On 23rd June 2016 the residents of Wychavon voted to leave the EU by a majority of 58%. During the weeks that have followed, I’ve listened to many predictions of doomsday scenarios for our economy and housing market, but I’m still far from convinced.

A vote to leave the EU, followed immediately by the resignation of the Prime Minister was bound to cause some short-term economic turmoil and uncertainty. However, after falling sharply by almost 14% following the referendum result, the FTSE 250 has already recovered to pre-vote levels. We’ve also already seen Theresa May appointed as the new PM and her new cabinet has been unveiled.

Mrs May has now announced the appointment of her new Housing Minister, Gavin Barwell who was quick to deliver positive news for buyers, particularly those looking for their first home, reassuring of his commitment to build a million new homes.

Despite earlier warnings and widespread expectation that interest rates would rise in the event of a Brexit vote, Bank of England Governor, Mark Carney has now announced that the UK’s base rate will remain at 0.5%. For homebuyers and landlord investors alike, this is very positive news.

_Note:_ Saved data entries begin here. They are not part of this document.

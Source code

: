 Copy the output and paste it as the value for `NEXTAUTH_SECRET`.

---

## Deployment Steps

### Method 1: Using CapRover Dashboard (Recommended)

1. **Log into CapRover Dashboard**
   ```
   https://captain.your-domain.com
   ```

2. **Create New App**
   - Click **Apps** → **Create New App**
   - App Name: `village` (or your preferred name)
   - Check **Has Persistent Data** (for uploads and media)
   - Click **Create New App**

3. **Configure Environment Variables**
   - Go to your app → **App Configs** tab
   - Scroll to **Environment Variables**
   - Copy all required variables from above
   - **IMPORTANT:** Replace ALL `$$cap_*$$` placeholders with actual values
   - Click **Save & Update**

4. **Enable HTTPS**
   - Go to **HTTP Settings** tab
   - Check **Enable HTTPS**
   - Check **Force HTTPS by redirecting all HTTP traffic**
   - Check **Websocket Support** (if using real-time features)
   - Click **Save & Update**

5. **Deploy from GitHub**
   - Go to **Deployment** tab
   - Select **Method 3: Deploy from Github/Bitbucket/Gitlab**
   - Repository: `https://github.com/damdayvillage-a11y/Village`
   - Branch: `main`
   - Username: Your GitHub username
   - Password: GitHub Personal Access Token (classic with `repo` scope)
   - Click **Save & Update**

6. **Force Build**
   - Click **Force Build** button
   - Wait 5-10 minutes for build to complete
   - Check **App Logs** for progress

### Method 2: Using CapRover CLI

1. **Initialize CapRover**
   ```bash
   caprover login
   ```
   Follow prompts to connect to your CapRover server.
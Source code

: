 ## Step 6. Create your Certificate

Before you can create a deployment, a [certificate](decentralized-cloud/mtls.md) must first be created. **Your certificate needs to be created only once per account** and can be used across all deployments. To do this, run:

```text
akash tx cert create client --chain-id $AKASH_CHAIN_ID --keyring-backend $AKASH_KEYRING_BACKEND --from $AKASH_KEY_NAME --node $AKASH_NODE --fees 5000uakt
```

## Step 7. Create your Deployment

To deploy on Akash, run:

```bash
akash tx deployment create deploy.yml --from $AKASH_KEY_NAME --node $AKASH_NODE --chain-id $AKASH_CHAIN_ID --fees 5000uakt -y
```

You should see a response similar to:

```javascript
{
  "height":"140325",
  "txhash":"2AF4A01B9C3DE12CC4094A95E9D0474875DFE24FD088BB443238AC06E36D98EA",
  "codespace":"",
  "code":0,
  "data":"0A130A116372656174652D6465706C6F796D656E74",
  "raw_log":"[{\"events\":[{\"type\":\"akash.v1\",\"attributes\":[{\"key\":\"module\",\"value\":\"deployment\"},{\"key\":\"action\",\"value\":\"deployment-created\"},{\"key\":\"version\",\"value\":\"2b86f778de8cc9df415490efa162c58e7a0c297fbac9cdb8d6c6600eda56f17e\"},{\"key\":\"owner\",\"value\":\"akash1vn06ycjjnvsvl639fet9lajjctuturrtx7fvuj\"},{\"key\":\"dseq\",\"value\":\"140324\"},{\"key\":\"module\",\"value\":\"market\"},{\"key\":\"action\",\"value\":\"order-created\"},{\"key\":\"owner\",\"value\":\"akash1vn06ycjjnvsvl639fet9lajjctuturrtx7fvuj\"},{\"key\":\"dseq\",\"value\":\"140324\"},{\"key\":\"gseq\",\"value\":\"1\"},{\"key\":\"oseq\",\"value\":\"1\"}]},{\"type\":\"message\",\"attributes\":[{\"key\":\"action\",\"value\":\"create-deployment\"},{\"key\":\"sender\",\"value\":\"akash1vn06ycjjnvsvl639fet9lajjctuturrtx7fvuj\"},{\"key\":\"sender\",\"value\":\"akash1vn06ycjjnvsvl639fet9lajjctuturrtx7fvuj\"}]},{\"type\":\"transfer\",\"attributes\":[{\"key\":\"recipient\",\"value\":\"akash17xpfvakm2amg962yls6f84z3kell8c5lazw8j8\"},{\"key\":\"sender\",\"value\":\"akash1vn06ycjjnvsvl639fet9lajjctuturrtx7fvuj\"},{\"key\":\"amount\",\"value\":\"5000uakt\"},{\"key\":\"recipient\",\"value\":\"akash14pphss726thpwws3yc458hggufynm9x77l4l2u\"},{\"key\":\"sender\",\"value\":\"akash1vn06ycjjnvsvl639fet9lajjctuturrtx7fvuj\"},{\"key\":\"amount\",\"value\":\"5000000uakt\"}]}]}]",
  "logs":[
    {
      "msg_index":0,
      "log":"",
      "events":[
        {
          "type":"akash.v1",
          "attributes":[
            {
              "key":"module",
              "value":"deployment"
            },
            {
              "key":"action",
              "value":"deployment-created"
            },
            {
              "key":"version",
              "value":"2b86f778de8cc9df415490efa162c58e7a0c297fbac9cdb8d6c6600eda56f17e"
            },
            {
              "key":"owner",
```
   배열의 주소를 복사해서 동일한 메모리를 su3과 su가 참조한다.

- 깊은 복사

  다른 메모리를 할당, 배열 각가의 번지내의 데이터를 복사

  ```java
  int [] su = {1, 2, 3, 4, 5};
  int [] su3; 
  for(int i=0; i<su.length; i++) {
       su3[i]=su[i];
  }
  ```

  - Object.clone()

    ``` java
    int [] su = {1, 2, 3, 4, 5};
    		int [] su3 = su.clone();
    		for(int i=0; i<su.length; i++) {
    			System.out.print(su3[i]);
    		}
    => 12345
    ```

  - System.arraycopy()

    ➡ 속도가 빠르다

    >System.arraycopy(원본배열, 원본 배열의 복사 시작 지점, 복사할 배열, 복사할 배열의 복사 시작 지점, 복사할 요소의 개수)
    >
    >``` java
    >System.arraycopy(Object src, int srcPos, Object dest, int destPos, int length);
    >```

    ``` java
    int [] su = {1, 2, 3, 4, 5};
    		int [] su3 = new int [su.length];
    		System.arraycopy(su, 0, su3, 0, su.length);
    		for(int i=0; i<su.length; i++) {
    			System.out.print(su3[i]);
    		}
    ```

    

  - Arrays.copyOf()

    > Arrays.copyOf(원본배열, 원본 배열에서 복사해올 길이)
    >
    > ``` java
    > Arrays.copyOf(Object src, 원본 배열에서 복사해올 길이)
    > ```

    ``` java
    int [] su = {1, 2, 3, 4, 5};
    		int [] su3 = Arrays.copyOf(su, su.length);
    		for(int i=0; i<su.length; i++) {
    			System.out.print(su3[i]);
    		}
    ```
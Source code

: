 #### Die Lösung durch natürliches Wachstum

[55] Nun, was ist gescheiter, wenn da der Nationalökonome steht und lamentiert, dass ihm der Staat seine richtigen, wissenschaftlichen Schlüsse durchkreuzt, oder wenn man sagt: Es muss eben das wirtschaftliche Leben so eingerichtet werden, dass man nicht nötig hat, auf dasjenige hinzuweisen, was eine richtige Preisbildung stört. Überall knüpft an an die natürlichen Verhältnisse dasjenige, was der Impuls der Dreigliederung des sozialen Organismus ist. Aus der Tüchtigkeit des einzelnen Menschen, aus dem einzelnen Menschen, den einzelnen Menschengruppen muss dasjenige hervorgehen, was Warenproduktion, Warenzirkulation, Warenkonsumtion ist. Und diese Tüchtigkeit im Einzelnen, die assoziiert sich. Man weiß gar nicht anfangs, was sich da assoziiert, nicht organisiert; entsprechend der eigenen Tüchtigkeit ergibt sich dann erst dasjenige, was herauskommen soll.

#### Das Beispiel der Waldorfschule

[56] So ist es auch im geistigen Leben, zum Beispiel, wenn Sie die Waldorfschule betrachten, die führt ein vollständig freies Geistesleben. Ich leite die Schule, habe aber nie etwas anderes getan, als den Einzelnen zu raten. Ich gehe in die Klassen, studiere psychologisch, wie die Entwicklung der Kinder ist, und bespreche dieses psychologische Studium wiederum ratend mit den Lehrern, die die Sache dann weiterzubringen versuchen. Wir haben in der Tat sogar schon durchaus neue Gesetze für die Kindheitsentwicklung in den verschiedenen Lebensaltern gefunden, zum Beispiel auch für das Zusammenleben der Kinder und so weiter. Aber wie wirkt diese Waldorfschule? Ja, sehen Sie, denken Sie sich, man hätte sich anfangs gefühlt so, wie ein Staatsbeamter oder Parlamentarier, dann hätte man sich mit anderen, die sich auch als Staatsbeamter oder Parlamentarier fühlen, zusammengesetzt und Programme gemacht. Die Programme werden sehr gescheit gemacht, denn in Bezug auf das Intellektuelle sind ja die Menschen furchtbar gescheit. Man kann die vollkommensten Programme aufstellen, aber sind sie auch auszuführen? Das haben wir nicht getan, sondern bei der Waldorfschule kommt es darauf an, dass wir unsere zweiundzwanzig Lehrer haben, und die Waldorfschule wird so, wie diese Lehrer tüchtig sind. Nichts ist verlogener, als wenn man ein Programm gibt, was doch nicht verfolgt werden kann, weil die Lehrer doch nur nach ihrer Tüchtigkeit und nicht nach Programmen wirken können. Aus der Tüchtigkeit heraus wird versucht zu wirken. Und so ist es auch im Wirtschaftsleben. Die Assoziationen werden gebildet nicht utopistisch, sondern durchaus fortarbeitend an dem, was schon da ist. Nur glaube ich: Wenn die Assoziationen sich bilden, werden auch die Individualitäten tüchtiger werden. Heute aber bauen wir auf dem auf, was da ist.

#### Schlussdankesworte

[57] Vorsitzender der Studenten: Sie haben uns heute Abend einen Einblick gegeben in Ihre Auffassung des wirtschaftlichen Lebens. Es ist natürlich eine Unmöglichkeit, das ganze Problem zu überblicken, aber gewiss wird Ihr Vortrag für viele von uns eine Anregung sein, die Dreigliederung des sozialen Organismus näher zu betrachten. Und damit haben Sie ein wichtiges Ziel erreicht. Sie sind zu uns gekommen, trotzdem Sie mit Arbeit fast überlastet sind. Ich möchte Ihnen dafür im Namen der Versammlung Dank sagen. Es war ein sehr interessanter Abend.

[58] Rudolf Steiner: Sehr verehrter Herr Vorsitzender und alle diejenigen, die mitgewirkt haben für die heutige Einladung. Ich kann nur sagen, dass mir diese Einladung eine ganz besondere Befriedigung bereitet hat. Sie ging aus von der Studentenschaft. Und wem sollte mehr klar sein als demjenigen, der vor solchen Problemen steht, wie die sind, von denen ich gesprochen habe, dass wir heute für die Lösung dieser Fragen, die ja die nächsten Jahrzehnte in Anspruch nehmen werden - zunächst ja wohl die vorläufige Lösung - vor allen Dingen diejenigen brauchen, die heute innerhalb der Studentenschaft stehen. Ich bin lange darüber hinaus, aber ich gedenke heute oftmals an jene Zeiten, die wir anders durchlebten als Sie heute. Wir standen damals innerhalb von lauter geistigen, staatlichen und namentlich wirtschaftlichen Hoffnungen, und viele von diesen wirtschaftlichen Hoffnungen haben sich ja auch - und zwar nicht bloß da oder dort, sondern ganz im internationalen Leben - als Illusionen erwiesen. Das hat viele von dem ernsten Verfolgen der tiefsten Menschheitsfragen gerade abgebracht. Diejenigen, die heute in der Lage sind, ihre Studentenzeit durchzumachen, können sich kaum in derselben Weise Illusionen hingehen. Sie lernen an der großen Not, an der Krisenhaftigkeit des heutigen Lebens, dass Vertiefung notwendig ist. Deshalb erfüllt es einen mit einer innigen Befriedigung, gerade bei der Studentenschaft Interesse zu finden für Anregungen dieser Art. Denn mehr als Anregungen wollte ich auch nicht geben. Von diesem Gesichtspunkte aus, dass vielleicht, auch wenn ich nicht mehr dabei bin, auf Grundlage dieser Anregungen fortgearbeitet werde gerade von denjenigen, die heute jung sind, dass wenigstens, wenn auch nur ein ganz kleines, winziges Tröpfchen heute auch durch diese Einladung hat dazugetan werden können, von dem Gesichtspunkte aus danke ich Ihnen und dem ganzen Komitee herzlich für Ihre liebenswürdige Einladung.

According to the National Association of Estate Agents (NAEA), buyers were unfazed in the lead up to the EU Referendum as sales to first time buyers were up in June, and demand for housing increased.

The Rightmove House Price Index in July reported a steady housing market, post referendum.

A small fall in the price of properties coming to the market during the month was put down to the usual seasonal expectations in the run up to summer holidays.

Buyer demand in the two weeks following the shock result was consistent with 2014 and most estate agents across the UK have reported momentum of the sales market continuing despite the Brexit vote, due to an ongoing shortage of homes for sale, low mortgage rates and good availability of loans.

The Brexit result has not rocked the rental market yet either, according to the Association of Residential Letting Agents’ (ARLA) June Private Rented Sector Report.

Despite an increase in buy-to-let properties purchased earlier in the year (due to stamp duty tax changes) all regions outside of London recorded a rise in asking rents during Q2.

Rental enquiries were also up 2% in Q2, according to Rightmove (compared to last year) and were up 1% in the two weeks following the referendum result.

It is true that we still face uncertainty in the housing market and a slowdown in activity during the summer months is anticipated as hesitation is coupled with the usual effects of the holiday season. But despite the Brexit hype, the fact remains that people buy homes and move for many different reasons; work relocation, proximity to schools/ family, retirement, investment, marriage/ divorce, change of lifestyle… and I could go on.

None of these factors are likely to suddenly change as a result of Brexit, even when we actually come to leave the EU.